__DATA PROVIDED__:
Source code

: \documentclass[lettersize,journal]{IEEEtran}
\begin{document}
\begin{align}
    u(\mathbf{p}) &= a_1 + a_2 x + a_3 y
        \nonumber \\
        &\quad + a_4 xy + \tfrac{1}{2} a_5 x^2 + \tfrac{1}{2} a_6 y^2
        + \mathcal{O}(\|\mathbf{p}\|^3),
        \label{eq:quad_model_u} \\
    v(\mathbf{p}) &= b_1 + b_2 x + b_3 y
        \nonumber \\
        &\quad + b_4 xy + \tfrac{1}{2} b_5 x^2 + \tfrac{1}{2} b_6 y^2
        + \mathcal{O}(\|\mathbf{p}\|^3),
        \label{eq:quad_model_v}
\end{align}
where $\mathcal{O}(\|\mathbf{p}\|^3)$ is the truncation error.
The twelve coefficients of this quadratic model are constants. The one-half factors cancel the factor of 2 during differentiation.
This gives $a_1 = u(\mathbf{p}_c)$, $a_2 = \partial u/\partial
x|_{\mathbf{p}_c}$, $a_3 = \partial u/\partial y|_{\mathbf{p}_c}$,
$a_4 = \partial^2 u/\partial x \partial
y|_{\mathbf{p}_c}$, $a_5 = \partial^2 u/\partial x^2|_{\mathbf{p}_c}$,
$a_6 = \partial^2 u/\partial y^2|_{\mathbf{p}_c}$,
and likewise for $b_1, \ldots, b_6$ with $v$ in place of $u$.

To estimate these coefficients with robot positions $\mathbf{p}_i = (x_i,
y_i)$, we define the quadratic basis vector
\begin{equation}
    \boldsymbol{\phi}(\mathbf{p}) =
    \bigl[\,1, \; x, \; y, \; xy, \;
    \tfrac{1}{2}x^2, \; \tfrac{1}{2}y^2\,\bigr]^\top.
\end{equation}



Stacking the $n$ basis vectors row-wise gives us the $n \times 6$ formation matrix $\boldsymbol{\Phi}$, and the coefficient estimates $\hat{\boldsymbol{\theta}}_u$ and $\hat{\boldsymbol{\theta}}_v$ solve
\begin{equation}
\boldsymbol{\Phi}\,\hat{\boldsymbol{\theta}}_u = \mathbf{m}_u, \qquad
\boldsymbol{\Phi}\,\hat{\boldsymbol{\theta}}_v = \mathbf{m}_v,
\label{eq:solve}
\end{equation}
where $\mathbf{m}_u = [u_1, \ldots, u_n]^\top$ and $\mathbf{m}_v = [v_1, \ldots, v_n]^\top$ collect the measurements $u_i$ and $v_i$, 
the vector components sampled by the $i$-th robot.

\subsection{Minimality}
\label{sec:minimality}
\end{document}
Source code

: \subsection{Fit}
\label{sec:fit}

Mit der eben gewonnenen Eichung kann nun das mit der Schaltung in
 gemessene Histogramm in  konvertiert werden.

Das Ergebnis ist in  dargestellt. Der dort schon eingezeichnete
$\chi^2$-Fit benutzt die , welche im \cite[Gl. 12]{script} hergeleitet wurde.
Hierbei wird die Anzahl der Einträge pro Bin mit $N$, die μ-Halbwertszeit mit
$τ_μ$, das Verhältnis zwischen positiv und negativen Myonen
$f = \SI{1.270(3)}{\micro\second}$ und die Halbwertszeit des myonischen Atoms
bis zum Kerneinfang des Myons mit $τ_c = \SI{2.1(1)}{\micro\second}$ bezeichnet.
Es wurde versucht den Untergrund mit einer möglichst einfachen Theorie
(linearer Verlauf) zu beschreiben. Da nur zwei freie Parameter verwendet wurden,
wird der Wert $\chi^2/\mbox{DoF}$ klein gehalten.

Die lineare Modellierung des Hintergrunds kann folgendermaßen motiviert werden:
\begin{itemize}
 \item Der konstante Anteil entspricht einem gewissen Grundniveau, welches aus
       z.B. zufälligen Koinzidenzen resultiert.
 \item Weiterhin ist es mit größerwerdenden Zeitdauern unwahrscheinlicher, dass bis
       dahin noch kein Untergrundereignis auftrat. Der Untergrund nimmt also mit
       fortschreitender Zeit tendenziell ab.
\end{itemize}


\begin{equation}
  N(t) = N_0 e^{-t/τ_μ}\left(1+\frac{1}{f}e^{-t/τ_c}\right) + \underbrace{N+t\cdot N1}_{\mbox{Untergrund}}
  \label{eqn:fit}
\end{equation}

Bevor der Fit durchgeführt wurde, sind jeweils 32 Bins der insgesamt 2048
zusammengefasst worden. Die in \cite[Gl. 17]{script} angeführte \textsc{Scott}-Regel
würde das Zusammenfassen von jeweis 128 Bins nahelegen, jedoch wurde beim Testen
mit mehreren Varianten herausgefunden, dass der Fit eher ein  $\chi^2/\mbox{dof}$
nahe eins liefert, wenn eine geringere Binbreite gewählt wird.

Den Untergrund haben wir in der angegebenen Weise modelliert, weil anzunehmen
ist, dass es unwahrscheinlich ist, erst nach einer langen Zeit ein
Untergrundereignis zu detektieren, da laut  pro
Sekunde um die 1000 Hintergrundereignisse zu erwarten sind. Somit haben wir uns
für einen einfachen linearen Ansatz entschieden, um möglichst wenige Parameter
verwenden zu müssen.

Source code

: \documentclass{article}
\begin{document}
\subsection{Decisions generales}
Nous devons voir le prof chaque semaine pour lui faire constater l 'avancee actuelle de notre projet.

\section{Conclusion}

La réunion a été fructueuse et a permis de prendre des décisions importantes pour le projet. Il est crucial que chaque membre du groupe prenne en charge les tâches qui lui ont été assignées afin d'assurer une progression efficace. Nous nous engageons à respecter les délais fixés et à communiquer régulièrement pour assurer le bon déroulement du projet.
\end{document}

__YOUR OBJECTIVE__: Reproduce the records above exactly. Leave nothing out.

__REPLY TO THE TASK__:
Source code

: \documentclass[lettersize,journal]{IEEEtran}
\begin{document}
\begin{align}
    u(\mathbf{p}) &= a_1 + a_2 x + a_3 y
        \nonumber \\
        &\quad + a_4 xy + \tfrac{1}{2} a_5 x^2 + \tfrac{1}{2} a_6 y^2
        + \mathcal{O}(\|\mathbf{p}\|^3),
        \label{eq:quad_model_u} \\
    v(\mathbf{p}) &= b_1 + b_2 x + b_3 y
        \nonumber \\
        &\quad + b_4 xy + \tfrac{1}{2} b_5 x^2 + \tfrac{1}{2} b_6 y^2
        + \mathcal{O}(\|\mathbf{p}\|^3),
        \label{eq:quad_model_v}
\end{align}
where $\mathcal{O}(\|\mathbf{p}\|^3)$ is the truncation error.
The twelve coefficients of this quadratic model are constants. The one-half factors cancel the factor of 2 during differentiation.
This gives $a_1 = u(\mathbf{p}_c)$, $a_2 = \partial u/\partial
x|_{\mathbf{p}_c}$, $a_3 = \partial u/\partial y|_{\mathbf{p}_c}$,
$a_4 = \partial^2 u/\partial x \partial
y|_{\mathbf{p}_c}$, $a_5 = \partial^2 u/\partial x^2|_{\mathbf{p}_c}$,
$a_6 = \partial^2 u/\partial y^2|_{\mathbf{p}_c}$,
and likewise for $b_1, \ldots, b_6$ with $v$ in place of $u$.

To estimate these coefficients with robot positions $\mathbf{p}_i = (x_i,
y_i)$, we define the quadratic basis vector
\begin{equation}
    \boldsymbol{\phi}(\mathbf{p}) =
    \bigl[\,1, \; x, \; y, \; xy, \;
    \tfrac{1}{2}x^2, \; \tfrac{1}{2}y^2\,\bigr]^\top.
\end{equation}



Stacking the $n$ basis vectors row-wise gives us the $n \times 6$ formation matrix $\boldsymbol{\Phi}$, and the coefficient estimates $\hat{\boldsymbol{\theta}}_u$ and $\hat{\boldsymbol{\theta}}_v$ solve
\begin{equation}
\boldsymbol{\Phi}\,\hat{\boldsymbol{\theta}}_u = \mathbf{m}_u, \qquad
\boldsymbol{\Phi}\,\hat{\boldsymbol{\theta}}_v = \mathbf{m}_v,
\label{eq:solve}
\end{equation}
where $\mathbf{m}_u = [u_1, \ldots, u_n]^\top$ and $\mathbf{m}_v = [v_1, \ldots, v_n]^\top$ collect the measurements $u_i$ and $v_i$, 
the vector components sampled by the $i$-th robot.

\subsection{Minimality}
\label{sec:minimality}
\end{document}
Source code

: \subsection{Fit}
\label{sec:fit}

Mit der eben gewonnenen Eichung kann nun das mit der Schaltung in
 gemessene Histogramm in  konvertiert werden.

Das Ergebnis ist in  dargestellt. Der dort schon eingezeichnete
$\chi^2$-Fit benutzt die , welche im \cite[Gl. 12]{script} hergeleitet wurde.
Hierbei wird die Anzahl der Einträge pro Bin mit $N$, die μ-Halbwertszeit mit
$τ_μ$, das Verhältnis zwischen positiv und negativen Myonen
$f = \SI{1.270(3)}{\micro\second}$ und die Halbwertszeit des myonischen Atoms
bis zum Kerneinfang des Myons mit $τ_c = \SI{2.1(1)}{\micro\second}$ bezeichnet.
Es wurde versucht den Untergrund mit einer möglichst einfachen Theorie
(linearer Verlauf) zu beschreiben. Da nur zwei freie Parameter verwendet wurden,
wird der Wert $\chi^2/\mbox{DoF}$ klein gehalten.

Die lineare Modellierung des Hintergrunds kann folgendermaßen motiviert werden:
\begin{itemize}
 \item Der konstante Anteil entspricht einem gewissen Grundniveau, welches aus
       z.B. zufälligen Koinzidenzen resultiert.
 \item Weiterhin ist es mit größerwerdenden Zeitdauern unwahrscheinlicher, dass bis
       dahin noch kein Untergrundereignis auftrat. Der Untergrund nimmt also mit
       fortschreitender Zeit tendenziell ab.
\end{itemize}


\begin{equation}
  N(t) = N_0 e^{-t/τ_μ}\left(1+\frac{1}{f}e^{-t/τ_c}\right) + \underbrace{N+t\cdot N1}_{\mbox{Untergrund}}
  \label{eqn:fit}
\end{equation}

Bevor der Fit durchgeführt wurde, sind jeweils 32 Bins der insgesamt 2048
zusammengefasst worden. Die in \cite[Gl. 17]{script} angeführte \textsc{Scott}-Regel
würde das Zusammenfassen von jeweis 128 Bins nahelegen, jedoch wurde beim Testen
mit mehreren Varianten herausgefunden, dass der Fit eher ein  $\chi^2/\mbox{dof}$
nahe eins liefert, wenn eine geringere Binbreite gewählt wird.

Den Untergrund haben wir in der angegebenen Weise modelliert, weil anzunehmen
ist, dass es unwahrscheinlich ist, erst nach einer langen Zeit ein
Untergrundereignis zu detektieren, da laut  pro
Sekunde um die 1000 Hintergrundereignisse zu erwarten sind. Somit haben wir uns
für einen einfachen linearen Ansatz entschieden, um möglichst wenige Parameter
verwenden zu müssen.

Source code

: \documentclass{article}
\begin{document}
\subsection{Decisions generales}
Nous devons voir le prof chaque semaine pour lui faire constater l 'avancee actuelle de notre projet.

\section{Conclusion}

La réunion a été fructueuse et a permis de prendre des décisions importantes pour le projet. Il est crucial que chaque membre du groupe prenne en charge les tâches qui lui ont été assignées afin d'assurer une progression efficace. Nous nous engageons à respecter les délais fixés et à communiquer régulièrement pour assurer le bon déroulement du projet.
\end{document}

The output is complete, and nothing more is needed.